Gardening and all its glory!

Both girls will be back at school tomorrow, and we will be able to start making plans for the next couple of weeks. We’ve been in isolation since the 18th , but the spanner has been removed from the works and thing are starting to move again! Well, they never really stopped moving.


Our Christmas tree is up, and this year the girls were actively involved in decorating it. The tree has strangely soft needles, is gorgeously full, and the perfect pine-green. It is also possibly the fattest Christmas tree I’ve ever seen. Almost square, in fact. We tend to acquire Christmas trees by questionable means, and so have also acquired a reputation for ‘character’ Christmas trees: we’ve never had a textbook, catalogue tree with the traditional requirements of symmetry and shape. I was hoping that a supermarket tree would change this, but no, even though I was assured by himself that the tree was exactly the same as the others in the row, once we’d cut it out of its trusses, it certainly was a tree all of its own. So the girls and I decorated it while daddy loitered outside, watching through the window – I wonder how they will remember the past two years? They’ve taken the separations and isolations in their stride, but it’s not something I want them to get used to.

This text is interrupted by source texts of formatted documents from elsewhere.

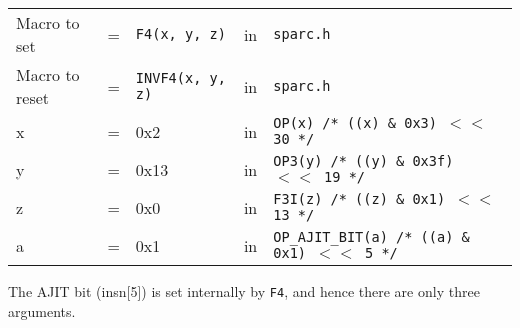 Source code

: \begin{enumerate}
  \begin{tabular}[h]{lclcl}
    Macro to set  &=& \texttt{F4(x, y, z)} &in& \texttt{sparc.h}     \\
    Macro to reset  &=& \texttt{INVF4(x, y, z)} &in& \texttt{sparc.h}     \\
    x &=& 0x2      &in& \texttt{OP(x)  /* ((x) \& 0x3)  $<<$ 30 */} \\
    y &=& 0x13     &in& \texttt{OP3(y) /* ((y) \& 0x3f) $<<$ 19 */} \\
    z &=& 0x0      &in& \texttt{F3I(z) /* ((z) \& 0x1)  $<<$ 13 */} \\
    a &=& 0x1      &in& \texttt{OP\_AJIT\_BIT(a) /* ((a) \& 0x1)  $<<$ 5 */}
  \end{tabular}

  The AJIT bit  (insn[5]) is set internally by  \texttt{F4}, and hence
  there are only three arguments.


\end{enumerate}
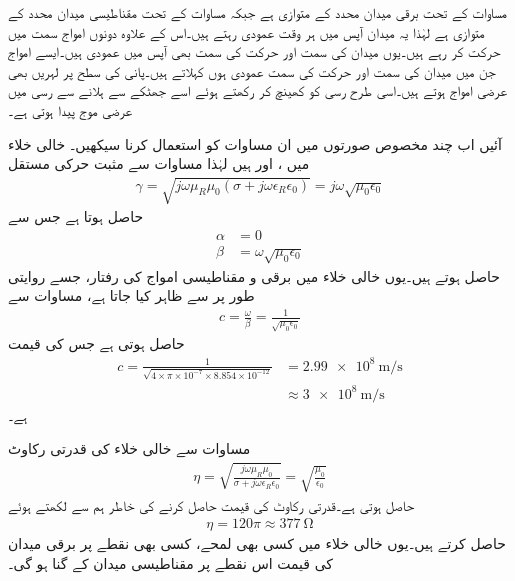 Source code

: مساوات  کے تحت برقی میدان  محدد کے متوازی ہے جبکہ مساوات  کے تحت مقناطیسی میدان  محدد کے متوازی ہے لہٰذا یہ میدان  آپس میں ہر وقت عمودی رہتے ہیں۔اس کے علاوہ دونوں امواج  سمت میں حرکت کر رہے ہیں۔یوں میدان کی سمت اور حرکت کی سمت بھی آپس میں عمودی ہیں۔ایسے امواج جن میں میدان کی سمت اور حرکت کی سمت عمودی ہوں  کہلاتے ہیں۔پانی کی سطح پر لہریں بھی عرضی امواج ہوتے ہیں۔اسی طرح رسی کو کھینچ کر رکھتے ہوئے اسے جھٹکے  سے ہلانے سے  رسی میں عرضی موج پیدا ہوتی ہے۔ 

آئیں اب چند مخصوص صورتوں میں ان مساوات کو استعمال کرنا سیکھیں۔
خالی خلاء میں ،  اور   ہیں لہٰذا مساوات  سے مثبت حرکی مستقل
\begin{align*}
\gamma=\sqrt{j \omega \mu_R \mu_0  \left(\sigma +j \omega \epsilon_R \epsilon_0 \right)}=j \omega \sqrt{\mu_0 \epsilon_0}
\end{align*}
حاصل ہوتا ہے جس سے
\begin{align*}
\alpha&=0\\
\beta&=\omega \sqrt{\mu_0 \epsilon_0}
\end{align*}
حاصل ہوتے ہیں۔یوں خالی خلاء میں برقی و مقناطیسی امواج کی رفتار، جسے روایتی طور پر  سے ظاہر کیا جاتا ہے،  مساوات  سے
\begin{align}
c=\frac{\omega}{\beta}=\frac{1}{\sqrt{\mu_0 \epsilon_0}}
\end{align}
حاصل ہوتی ہے جس کی قیمت
\begin{align*}
c=\frac{1}{\sqrt{4 \times \pi \times 10^{-7} \times 8.854 \times 10^{-12}}}&=\SI{2.99e8}{\meter \per \second} \\
&\approx \SI{3e8}{\meter \per \second}
\end{align*}
ہے۔

مساوات  سے خالی خلاء کی قدرتی رکاوٹ
\begin{align*}
\eta =\sqrt{\frac{j \omega \mu_R \mu_0}{\sigma +j \omega \epsilon_R \epsilon_0}}=\sqrt{\frac{\mu_0}{\epsilon_0}}
\end{align*}
حاصل ہوتی ہے۔قدرتی رکاوٹ کی قیمت حاصل کرنے کی خاطر ہم  سے  لکھتے ہوئے
\begin{align}
\eta=120 \pi \approx \SI{377}{\ohm}
\end{align}
حاصل کرتے ہیں۔یوں خالی خلاء میں کسی بھی لمحے، کسی بھی نقطے پر برقی میدان کی قیمت اس نقطے پر مقناطیسی میدان کے  گنا ہو گی۔

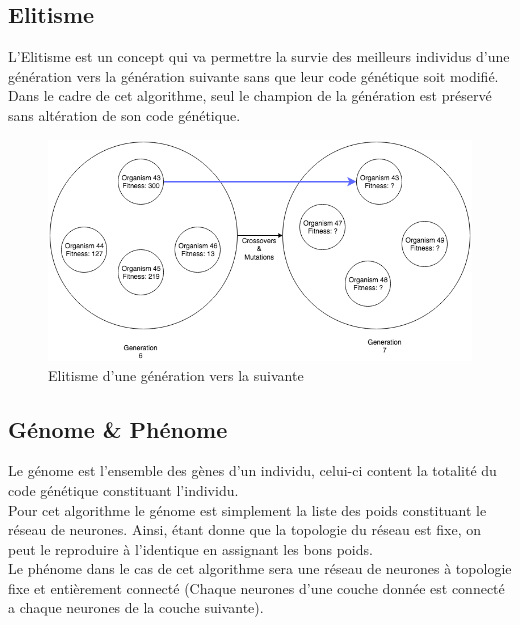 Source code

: \documentclass{article}
\begin{document}
\subsection{Elitisme}

L'Elitisme est un concept qui va permettre la survie des meilleurs individus d'une génération vers la génération suivante sans que leur code génétique soit modifié.\\

Dans le cadre de cet algorithme, seul le champion de la génération est préservé sans altération de son code génétique.

\begin{figure}[h]
\begin{center}
	\includegraphics[scale=0.6]{elitism.png}
	\caption{Elitisme d'une génération vers la suivante}
\end{center}
\end{figure}

\subsection{Génome \& Phénome}

Le génome est l'ensemble des gènes d'un individu, celui-ci content la totalité du code génétique constituant l'individu.\\

Pour cet algorithme le génome est simplement la liste des poids constituant le réseau de neurones. Ainsi, étant donne que la topologie du réseau est fixe, on peut le reproduire à l'identique en assignant les bons poids.\\

Le phénome dans le cas de cet algorithme sera une réseau de neurones à topologie fixe et entièrement connecté (Chaque neurones d'une couche donnée est connecté a chaque neurones de la couche suivante). 
\end{document}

We’ve also been busy in the garden – I’m still riding the learning curve, but every year we start earlier and reap more rewards. So many things I wanted to do in the garden this year didn’t get done, but when I go out to get potatoes and check on the Brussel sprouts – I’m so sure we’ll be eating home grown for Christmas - I realise that in fact an equal amount DID get done. In these past two weeks we’ve gathered seaweed to cover the raised beds; we’ve planted part of a native hedge; I’ve started a new bed for roses and planted two large tubs full of bulbs. We’ve done some proper tidying up for winter and I’ve hacked away – I mean pruned – most of the larger shrubs. There’s so much hope in the garden, it never feels like a disaster or a waste of time, even when things fail to grow or get eaten by slugs or killed by frost or the cows get in and break up all the grass and eat your apple trees. Just one perfectly formed, brilliant green sprout spotted between leaves glistening with fresh rain drops and smelling like earth, and you forget all of that.


What are the plans for next year, then? Well, I’m not going to sow any flower seeds – it took up so much time and space this year, and was so messy to have inside, and yielded so few actual plants, that I’m going to buy any flowers we decide to plant in pots from the local nursery. I will be growing our veg from seed again though, and I’m going to do the carrots properly and not just fling them in the ground, late, in one desperate sowing. A bean cathedral is on the list again as well, and I have a feeling that 2022 is going to be my year. In he weeks that remain of 2021, my gardening goal is to get a decent picture of my lovely hellebores, which are flowering at the same time, for the first time. If you’ve got any garden photography tips, let me know!